To auto-populate these tables, this notebook scans files in the gs://broad-gp-oxfordnano and gs://broad-dsde-methods-long-reads-deepseq buckets and extracts relevant metadata from the final_summary.txt files.

If changes were made to the 'sample' table in Terra, we take care not to overwrite those changes.

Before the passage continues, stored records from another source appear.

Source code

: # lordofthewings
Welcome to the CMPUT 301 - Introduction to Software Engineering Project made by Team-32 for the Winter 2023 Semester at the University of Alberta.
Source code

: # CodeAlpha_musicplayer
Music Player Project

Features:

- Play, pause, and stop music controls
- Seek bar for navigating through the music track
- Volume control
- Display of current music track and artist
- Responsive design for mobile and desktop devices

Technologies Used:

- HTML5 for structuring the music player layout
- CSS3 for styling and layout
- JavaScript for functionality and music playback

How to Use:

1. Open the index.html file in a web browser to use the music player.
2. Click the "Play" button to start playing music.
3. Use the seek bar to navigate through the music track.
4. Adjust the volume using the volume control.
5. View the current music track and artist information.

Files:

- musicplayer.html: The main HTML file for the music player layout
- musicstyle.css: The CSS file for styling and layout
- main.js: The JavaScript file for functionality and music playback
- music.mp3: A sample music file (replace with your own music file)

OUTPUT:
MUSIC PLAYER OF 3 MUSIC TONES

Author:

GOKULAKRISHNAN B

If one wishes to restore those entries to their original values, the rows should first be deleted from the Terra table.

All other tables are auto-generated based on the 'sample' table.

## Setup

Install and import some packages that we're going to need.  Set up some helper functions.

In [1]:
#!pip install --use-feature=2020-resolver --upgrade pip pandas_gbq google-cloud-storage google-cloud-bigquery fastnumbers xmltodict firecloud > /dev/null 2>/dev/null

In [2]:
import os
import re
import hashlib

import pandas as pd
import firecloud.api as fapi

from google.cloud import bigquery
from google.cloud import storage
from google.api_core.exceptions import NotFound

from collections import OrderedDict

import xmltodict
import pprint

In [26]:
def load_summaries(gcs_buckets):
    storage_client = storage.Client()
    schemas = OrderedDict()

    ts = []
    for gcs_bucket in gcs_buckets:
        blobs = storage_client.list_blobs(re.sub("^gs://", "", gcs_bucket))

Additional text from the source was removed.